I especially enjoyed the "classical" pieces. Mozart's Jupiter was in an unusually light if not skittish mood that one does not usually associate with that lascivious and hen-pecked deity; the first movement is usually tacked in a more maestoso style befitting the great statue in the Capitolino that was one of the Seven Ancient Wonders of the world. The plaintive largo with its dripping rain from Vivaldi's Winter Concerto was beautifully performed, watercolour by the leader of the Berwald, Per Sporrong. Although I thought that initially the first movement Mozart G Minor Symphony was taken a trifle too fast to allow the pathos to show through the rhythm, I found that the sadness increased as it flew along; an original and daring approach to a work which we are constantly exposed to; even on mobile phones and telephone exchanges!

The adagio from Mozart's totally miraculous Clarinet Concerto was in my opinion the loveliest piece played. Johan Fransen played the soaring and deceptively simple melodic lines with a passion and expression that certainly moved me as did, in a totally different way, the finale of Haydn's Symphony No. 88 with its fritillaric flights and exquisite dynamics. The thing is that there was enough material here to have two concerts: An operatic one and a classical one had all the movements of the various symphonies and concertos been played. Fusing bits and pieces of the two did not have harmonious results. Had the arias and duets sung not been Verdi, Puccini and yet more Verdi but Mozart, Gluck and yet more Mozart then the overall effect would have been far more felicitous.
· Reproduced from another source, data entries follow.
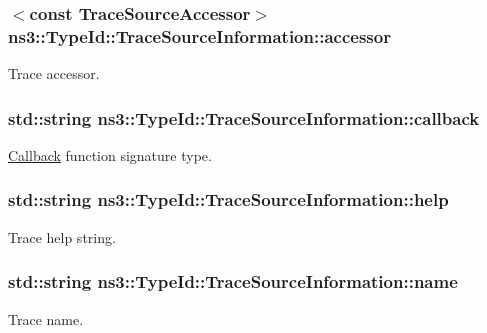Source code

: \subsubsection[{\texorpdfstring{accessor}{accessor}}]{$<$const {\bf Trace\+Source\+Accessor}$>$ ns3\+::\+Type\+Id\+::\+Trace\+Source\+Information\+::accessor}\hypertarget{structns3_1_1TypeId_1_1TraceSourceInformation_aa9ad61222c0614fa5b146f132c2f2ad3}{}\label{structns3_1_1TypeId_1_1TraceSourceInformation_aa9ad61222c0614fa5b146f132c2f2ad3}
Trace accessor. 
\subsubsection[{\texorpdfstring{callback}{callback}}]{\setlength{\rightskip}{0pt plus 5cm}std\+::string ns3\+::\+Type\+Id\+::\+Trace\+Source\+Information\+::callback}\hypertarget{structns3_1_1TypeId_1_1TraceSourceInformation_ab88a91bae633604934a607053b1692ef}{}\label{structns3_1_1TypeId_1_1TraceSourceInformation_ab88a91bae633604934a607053b1692ef}
\hyperlink{classns3_1_1Callback}{Callback} function signature type. 
\subsubsection[{\texorpdfstring{help}{help}}]{\setlength{\rightskip}{0pt plus 5cm}std\+::string ns3\+::\+Type\+Id\+::\+Trace\+Source\+Information\+::help}\hypertarget{structns3_1_1TypeId_1_1TraceSourceInformation_a6c633e149439dfc7e325e9f24a9966f0}{}\label{structns3_1_1TypeId_1_1TraceSourceInformation_a6c633e149439dfc7e325e9f24a9966f0}
Trace help string. 
\subsubsection[{\texorpdfstring{name}{name}}]{\setlength{\rightskip}{0pt plus 5cm}std\+::string ns3\+::\+Type\+Id\+::\+Trace\+Source\+Information\+::name}\hypertarget{structns3_1_1TypeId_1_1TraceSourceInformation_a269c71739630feb8d42333eedff58fb0}{}\label{structns3_1_1TypeId_1_1TraceSourceInformation_a269c71739630feb8d42333eedff58fb0}
Trace name. 
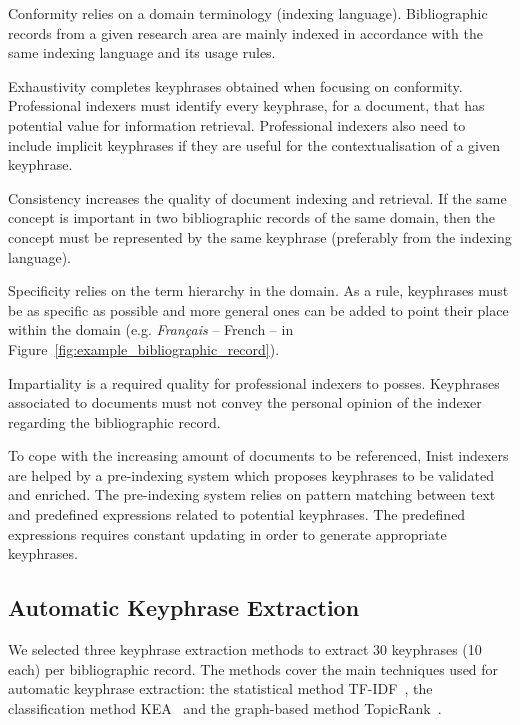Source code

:         Conformity relies on a domain terminology (indexing language).
        Bibliographic records from a given research area are mainly indexed in accordance with the same indexing language and its usage rules.

        Exhaustivity completes keyphrases obtained when focusing on conformity.
        Professional indexers must identify every keyphrase, for a document, that has potential value for information retrieval.
        Professional indexers also need to include implicit keyphrases if they are useful for the contextualisation of a given keyphrase.

        Consistency increases the quality of document indexing and retrieval.
        If the same concept is important in two bibliographic records of the same domain, then the concept must be represented by the same keyphrase (preferably from the indexing language).

        Specificity relies on the term hierarchy in the domain.
        As a rule, keyphrases must be as specific as possible and more general ones can be added to point their place within the domain (e.g. \textit{Français} -- French -- in Figure~\ref{fig:example_bibliographic_record}).

        Impartiality is a required quality for professional indexers to posses.
        Keyphrases associated to documents must not convey the personal opinion of the indexer regarding the bibliographic record.
        
        To cope with the increasing amount of documents to be referenced, Inist indexers are helped by a pre-indexing system which proposes keyphrases to be validated and enriched.
        The pre-indexing system relies on pattern matching between text and predefined expressions related to potential keyphrases.
        The predefined expressions requires constant updating in order to generate appropriate keyphrases.

    \subsection{Automatic Keyphrase Extraction}
    \label{subsec:automatic_keyphrase_extraction}
        We selected three keyphrase extraction methods to extract 30 keyphrases (10 each) per bibliographic record.
        The methods cover the main techniques used for automatic keyphrase extraction: the statistical method TF-IDF~\cite{salton1975tfidf}, the classification method KEA~\cite{witten1999kea} and the graph-based method TopicRank~\cite{bougouin2013topicrank}.
        
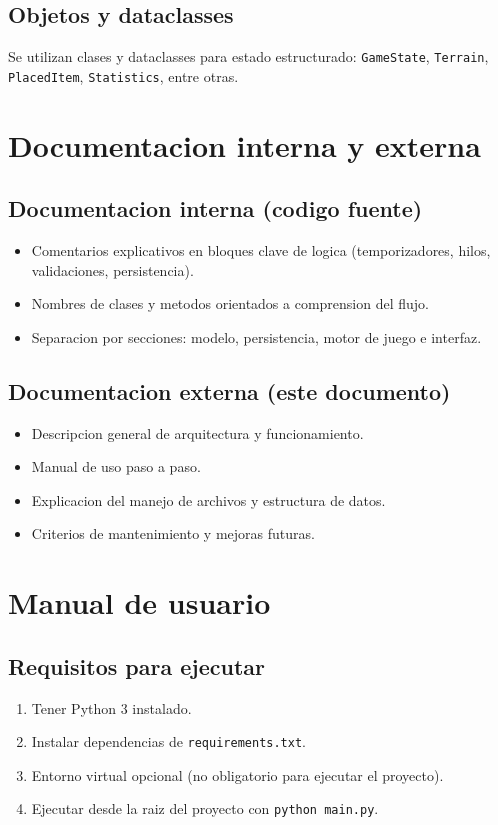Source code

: \documentclass[12pt,a4paper]{article}
\begin{document}
\subsection{Objetos y dataclasses}
Se utilizan clases y dataclasses para estado estructurado: \texttt{GameState}, \texttt{Terrain}, \texttt{PlacedItem}, \texttt{Statistics}, entre otras.

\section{Documentacion interna y externa}
\subsection{Documentacion interna (codigo fuente)}
\begin{itemize}
    \item Comentarios explicativos en bloques clave de logica (temporizadores, hilos, validaciones, persistencia).
    \item Nombres de clases y metodos orientados a comprension del flujo.
    \item Separacion por secciones: modelo, persistencia, motor de juego e interfaz.
\end{itemize}

\subsection{Documentacion externa (este documento)}
\begin{itemize}
    \item Descripcion general de arquitectura y funcionamiento.
    \item Manual de uso paso a paso.
    \item Explicacion del manejo de archivos y estructura de datos.
    \item Criterios de mantenimiento y mejoras futuras.
\end{itemize}

\section{Manual de usuario}
\subsection{Requisitos para ejecutar}
\begin{enumerate}
    \item Tener Python 3 instalado.
    \item Instalar dependencias de \texttt{requirements.txt}.
    \item Entorno virtual opcional (no obligatorio para ejecutar el proyecto).
    \item Ejecutar desde la raiz del proyecto con \texttt{python main.py}.
\end{enumerate}
\end{document}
The concert within a concert had one interesting and satisfying trait with regard to programme planning. The four excepts from La Traviata in the first half and the three from Madama Butterfly in the second made sense. However, had they been reversed the Brindisi that must have been planned as an encore would have been far more satisfying. Be that as it may a movement from a Vivaldi Concerto appearing smack after the Traviata Act 1 Prelude and two arias and preceding the duet Parigi o cara was disconcerting as was the Haydn Symphony appearing like a rabbit out of a hat in the middle of the Puccini pieces!
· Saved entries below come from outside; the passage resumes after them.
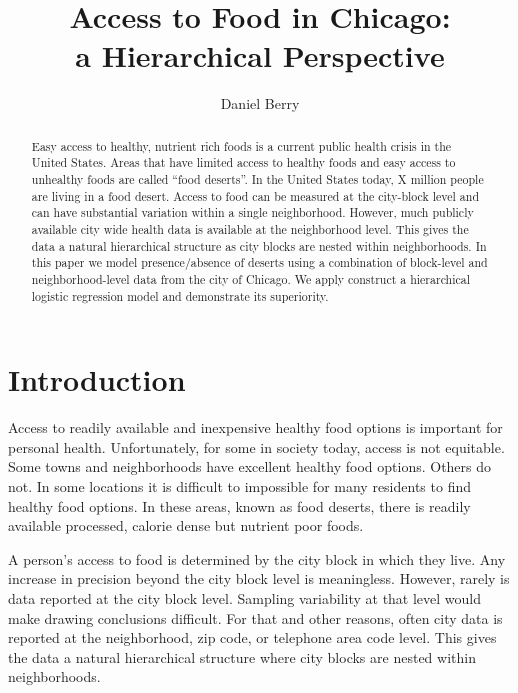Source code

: \documentclass{report}
\title{Access to Food in Chicago: \\ a Hierarchical Perspective}
\author{Daniel Berry}
\begin{document}
\maketitle

\begin{abstract}
  Easy access to healthy, nutrient rich foods is a current public health crisis in the United States. Areas that have limited access to healthy foods and easy access to unhealthy foods are called ``food deserts''.  %
  In the United States today, X million people are living in a food desert. %
  Access to food can be measured at the city-block level and can have substantial variation within a single neighborhood. However, much publicly available city wide health data is available at the neighborhood level. This gives the data a natural hierarchical structure as city blocks are nested within neighborhoods. In this paper we model presence/absence of deserts using a combination of block-level and neighborhood-level data from the city of Chicago. We apply construct a hierarchical logistic regression model and demonstrate its superiority. 
\end{abstract}


\section*{Introduction}
Access to readily available and inexpensive healthy food options is important for personal health. Unfortunately, for some in society today, access is not equitable. Some towns and neighborhoods have excellent healthy food options. Others do not. In some locations it is difficult to impossible for many residents to find healthy food options. In these areas, known as food deserts, there is readily available processed, calorie dense but nutrient poor foods.

A person's access to food is determined by the city block in which they live. Any increase in precision beyond the city block level is meaningless. However, rarely is data reported at the city block level. Sampling variability at that level would make drawing conclusions difficult. For that and other reasons, often city data is reported at the neighborhood, zip code, or telephone area code level. This gives the data a natural hierarchical structure where city blocks are nested within neighborhoods. 
\end{document}
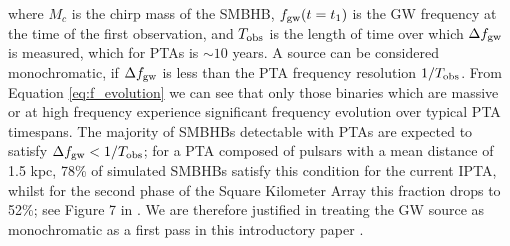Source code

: \documentclass[fleqn,usenatbib,useAMS]{mnras}
\begin{document}
where $M_c$ is the chirp mass of the SMBHB, $f_{\rm gw}(t=t_1)$ is the GW frequency at the time of the first observation, and $T_{\rm obs}$ is the length of time over which $\Delta f_{\rm gw}$ is measured, which for PTAs is $\sim 10$ years. A source can be considered monochromatic, if $\Delta f_{\rm gw}$ is less than the PTA frequency resolution $1/T_{\rm obs}$. From Equation \eqref{eq:f_evolution} we can see that only those binaries which are massive or at high frequency experience significant frequency evolution over typical PTA timespans. The majority of SMBHBs detectable with PTAs are expected to satisfy $\Delta f_{\rm gw} < 1/T_{\rm obs}$; for a PTA composed of pulsars with a mean distance of 1.5 kpc, 78\% of simulated SMBHBs satisfy this condition for the current IPTA, whilst for the second phase of the Square Kilometer Array this fraction drops to 52\%; see Figure 7 in  \cite{Rosado10.1093/mnras/stv1098}. We are therefore justified in treating the GW source as monochromatic as a first pass in this introductory paper \citep{Sesana10,Sesana2010,Ellis2012ApJ}. \newline 
\end{document}
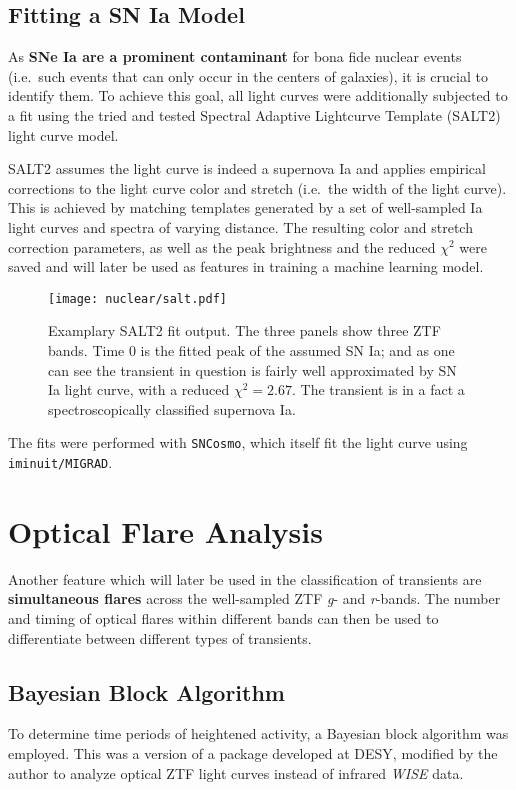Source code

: \subsection{Fitting a SN Ia Model}
As \textbf{SNe Ia are a prominent contaminant} for bona fide nuclear events (i.e.~such events that can only occur in the centers of galaxies), it is crucial to identify them. To achieve this goal, all light curves were additionally subjected to a fit using the tried and tested Spectral Adaptive Lightcurve Template (SALT2)~ light curve model.

SALT2 assumes the light curve is indeed a supernova Ia and applies empirical corrections to the light curve color and stretch (i.e.~the width of the light curve). This is achieved by matching templates generated by a set of well-sampled Ia light curves and spectra of varying distance. The resulting color and stretch correction parameters, as well as the peak brightness and the reduced $\chi^2$ were saved and will later be used as features in training a machine learning model.

\begin{figure}[H]
    \texttt{[image: nuclear/salt.pdf]}
    \caption[SALT2 Fit]{Examplary SALT2 fit output. The three panels show three ZTF bands. Time 0 is the fitted peak of the assumed SN Ia; and as one can see the transient in question is fairly well approximated by SN Ia light curve, with a reduced  $\chi^2=2.67$. The transient is in a fact a spectroscopically classified supernova Ia.}
\end{figure}

The fits were performed with \texttt{SNCosmo}, which itself fit the light curve using \texttt{iminuit/MIGRAD}.

\section{Optical Flare Analysis}
Another feature which will later be used in the classification of transients are \textbf{simultaneous flares} across the well-sampled ZTF \textit{g}- and \textit{r}-bands. The number and timing of optical flares within different bands can then be used to differentiate between different types of transients.

\subsection{Bayesian Block Algorithm}
To determine time periods of heightened activity, a Bayesian block algorithm was employed. This was a version of a package developed at DESY, modified by the author to analyze optical ZTF light curves instead of infrared \textit{WISE} data.

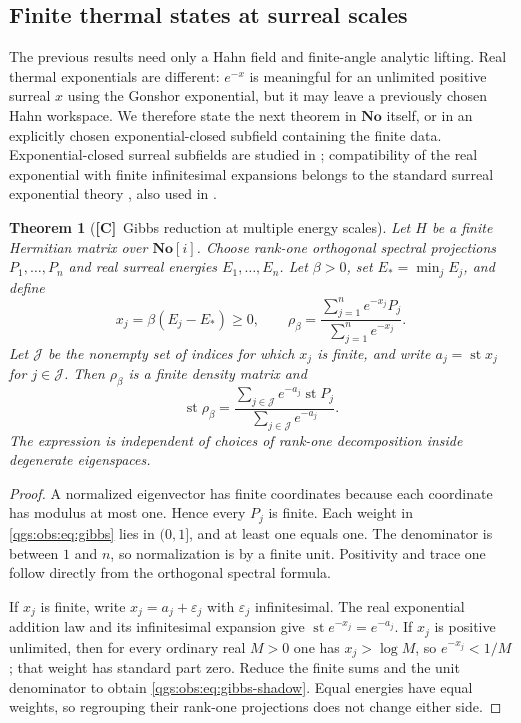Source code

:\documentclass[11pt,oneside]{article}
\numberwithin{equation}{section}
\theoremstyle{plain}
\newtheorem{theorem}{Theorem}[section]
\theoremstyle{definition}
\theoremstyle{remark}
\newcommand{\No}{\mathbf{No}}
\DeclareMathOperator{\st}{st}
\newcommand{\TC}{\textcolor{TierC}{\textsf{\bfseries[C]}}}
\begin{document}
\subsection{Finite thermal states at surreal scales}\label{qgs:obs:sec:gibbs}
The previous results need only a Hahn field and finite-angle analytic lifting. Real thermal exponentials are different: $e^{-x}$ is meaningful for an unlimited positive surreal $x$ using the Gonshor exponential, but it may leave a previously chosen Hahn workspace. We therefore state the next theorem in $\No$ itself, or in an explicitly chosen exponential-closed subfield containing the finite data. Exponential-closed surreal subfields are studied in \cite{BournezGuilmant}; compatibility of the real exponential with finite infinitesimal expansions belongs to the standard surreal exponential theory \cite{Gonshor}, also used in \cite{BM}.

\begin{theorem}[\TC\ Gibbs reduction at multiple energy scales]\label{qgs:obs:thm:gibbs}
Let $H$ be a finite Hermitian matrix over $\No[i]$. Choose rank-one orthogonal spectral projections $P_1,\ldots,P_n$ and real surreal energies $E_1,\ldots,E_n$. Let $\beta>0$, set $E_*=\min_jE_j$, and define
\begin{equation}\label{qgs:obs:eq:gibbs}
 x_j=\beta(E_j-E_*)\ge0,\qquad
 \rho_\beta=\frac{\sum_{j=1}^n e^{-x_j}P_j}
                  {\sum_{j=1}^n e^{-x_j}}.
\end{equation}
Let $\mathcal J$ be the nonempty set of indices for which $x_j$ is finite, and write $a_j=\st x_j$ for $j\in\mathcal J$. Then $\rho_\beta$ is a finite density matrix and
\begin{equation}\label{qgs:obs:eq:gibbs-shadow}
 \st\rho_\beta=
 \frac{\sum_{j\in\mathcal J}e^{-a_j}\st P_j}
      {\sum_{j\in\mathcal J}e^{-a_j}}.
\end{equation}
The expression is independent of choices of rank-one decomposition inside degenerate eigenspaces.
\end{theorem}
\begin{proof}
A normalized eigenvector has finite coordinates because each coordinate has modulus at most one. Hence every $P_j$ is finite. Each weight in \eqref{qgs:obs:eq:gibbs} lies in $(0,1]$, and at least one equals one. The denominator is between $1$ and $n$, so normalization is by a finite unit. Positivity and trace one follow directly from the orthogonal spectral formula.

If $x_j$ is finite, write $x_j=a_j+\varepsilon_j$ with $\varepsilon_j$ infinitesimal. The real exponential addition law and its infinitesimal expansion give $\st e^{-x_j}=e^{-a_j}$. If $x_j$ is positive unlimited, then for every ordinary real $M>0$ one has $x_j>\log M$, so $e^{-x_j}<1/M$; that weight has standard part zero. Reduce the finite sums and the unit denominator to obtain \eqref{qgs:obs:eq:gibbs-shadow}. Equal energies have equal weights, so regrouping their rank-one projections does not change either side.
\end{proof}
\end{document}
Tenor Dmytro Popov has a very powerful and expressive voice which still needs to mature a bit; it's rather like a vineyard that presently produces a Grand Cru eventually becoming a Grand Cru Classe. His Italian accent needs working on as during the Rigoletto, his Gonzaga Duke sounded as if he had been too influenced by his Habsburg mother! Apart from that his addio fiorito asil, which is definitely the loveliest and most romantic aria to be sung by a cad like Pinkerton, was absolutely lovely.
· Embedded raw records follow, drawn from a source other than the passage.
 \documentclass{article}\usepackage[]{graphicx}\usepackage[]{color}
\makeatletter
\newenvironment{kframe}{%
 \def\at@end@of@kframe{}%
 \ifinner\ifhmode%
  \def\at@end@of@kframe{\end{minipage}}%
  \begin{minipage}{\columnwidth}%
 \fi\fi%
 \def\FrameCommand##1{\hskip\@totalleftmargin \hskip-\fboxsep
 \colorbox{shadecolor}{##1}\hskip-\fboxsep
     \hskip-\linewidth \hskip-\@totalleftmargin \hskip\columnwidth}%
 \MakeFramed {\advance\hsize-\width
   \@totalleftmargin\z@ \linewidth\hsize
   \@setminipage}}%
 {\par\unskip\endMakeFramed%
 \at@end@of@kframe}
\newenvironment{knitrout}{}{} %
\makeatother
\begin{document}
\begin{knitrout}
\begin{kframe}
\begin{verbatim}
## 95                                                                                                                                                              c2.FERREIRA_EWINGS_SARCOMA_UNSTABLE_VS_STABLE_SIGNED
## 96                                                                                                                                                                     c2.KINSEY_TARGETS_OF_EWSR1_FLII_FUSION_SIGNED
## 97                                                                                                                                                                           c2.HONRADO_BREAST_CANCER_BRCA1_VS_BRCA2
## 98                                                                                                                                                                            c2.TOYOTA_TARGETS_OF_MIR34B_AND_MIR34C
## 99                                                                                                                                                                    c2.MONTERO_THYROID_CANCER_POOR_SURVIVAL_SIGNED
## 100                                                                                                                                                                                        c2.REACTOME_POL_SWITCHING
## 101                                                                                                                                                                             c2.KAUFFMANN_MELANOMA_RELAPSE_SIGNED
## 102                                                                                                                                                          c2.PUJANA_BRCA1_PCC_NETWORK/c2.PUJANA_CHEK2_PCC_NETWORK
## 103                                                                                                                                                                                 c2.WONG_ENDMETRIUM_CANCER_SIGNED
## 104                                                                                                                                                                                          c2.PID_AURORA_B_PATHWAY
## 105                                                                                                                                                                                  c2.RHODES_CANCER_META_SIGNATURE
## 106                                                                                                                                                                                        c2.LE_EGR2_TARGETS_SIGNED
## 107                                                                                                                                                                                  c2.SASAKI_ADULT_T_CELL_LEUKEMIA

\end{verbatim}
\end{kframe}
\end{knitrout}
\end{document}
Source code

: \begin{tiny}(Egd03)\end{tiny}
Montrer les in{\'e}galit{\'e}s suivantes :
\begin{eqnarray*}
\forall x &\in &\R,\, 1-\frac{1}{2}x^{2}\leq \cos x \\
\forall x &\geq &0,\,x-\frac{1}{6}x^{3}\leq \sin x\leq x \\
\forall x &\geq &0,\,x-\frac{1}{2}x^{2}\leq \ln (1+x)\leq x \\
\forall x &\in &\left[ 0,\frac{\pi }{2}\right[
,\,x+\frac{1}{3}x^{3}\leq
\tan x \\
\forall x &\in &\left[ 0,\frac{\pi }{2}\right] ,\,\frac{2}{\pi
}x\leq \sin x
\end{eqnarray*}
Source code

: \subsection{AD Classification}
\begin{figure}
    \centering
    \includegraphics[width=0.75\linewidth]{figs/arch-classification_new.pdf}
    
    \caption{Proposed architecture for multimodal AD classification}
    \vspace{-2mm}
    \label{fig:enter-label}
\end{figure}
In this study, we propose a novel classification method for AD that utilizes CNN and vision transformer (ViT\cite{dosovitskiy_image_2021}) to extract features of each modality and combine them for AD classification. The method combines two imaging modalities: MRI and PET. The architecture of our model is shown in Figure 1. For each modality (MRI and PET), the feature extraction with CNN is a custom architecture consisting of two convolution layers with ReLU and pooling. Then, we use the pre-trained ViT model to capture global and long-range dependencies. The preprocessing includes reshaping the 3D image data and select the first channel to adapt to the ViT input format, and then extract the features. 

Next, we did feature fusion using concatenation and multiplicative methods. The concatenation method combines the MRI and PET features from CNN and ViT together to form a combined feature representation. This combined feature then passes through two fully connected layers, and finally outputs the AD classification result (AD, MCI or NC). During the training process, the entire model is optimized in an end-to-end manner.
Our own Lydia Caruana was I found a trifle subdued. It sounded as if she was holding back something which only occasionally shone through. It was a very careful performance and one in which it was obvious that maximum attention had been given to create just the right dynamics and just the right tone. What it did lack was that joie de vivre, that total immersion in the music and that generosity that has made Lydia the leading singer that she is. Lydia is a singer who is a giver. She never usually holds back and yet not until the gorgeous Puccini duet did her full expression come into play. It was not that the other pieces that she performed had anything wrong with them but they lacked her special brand of crackle and sparkle. It may, of course, have been the heat. It could also have been the acoustic that made the orchestra sound muffled at times; at least from where I was, however, if some new influence is putting too much emphasis on being too schooled and too controlled, I would rather have slightly flawed passion any day than icy and emotionless perfection that makes coloratura sound like a sublime sewing machine and bel canto too contrived. Apply that attitude to the raw passion of Puccini and the romanticism of Verdi and the result is a precise but oh so cold rendering!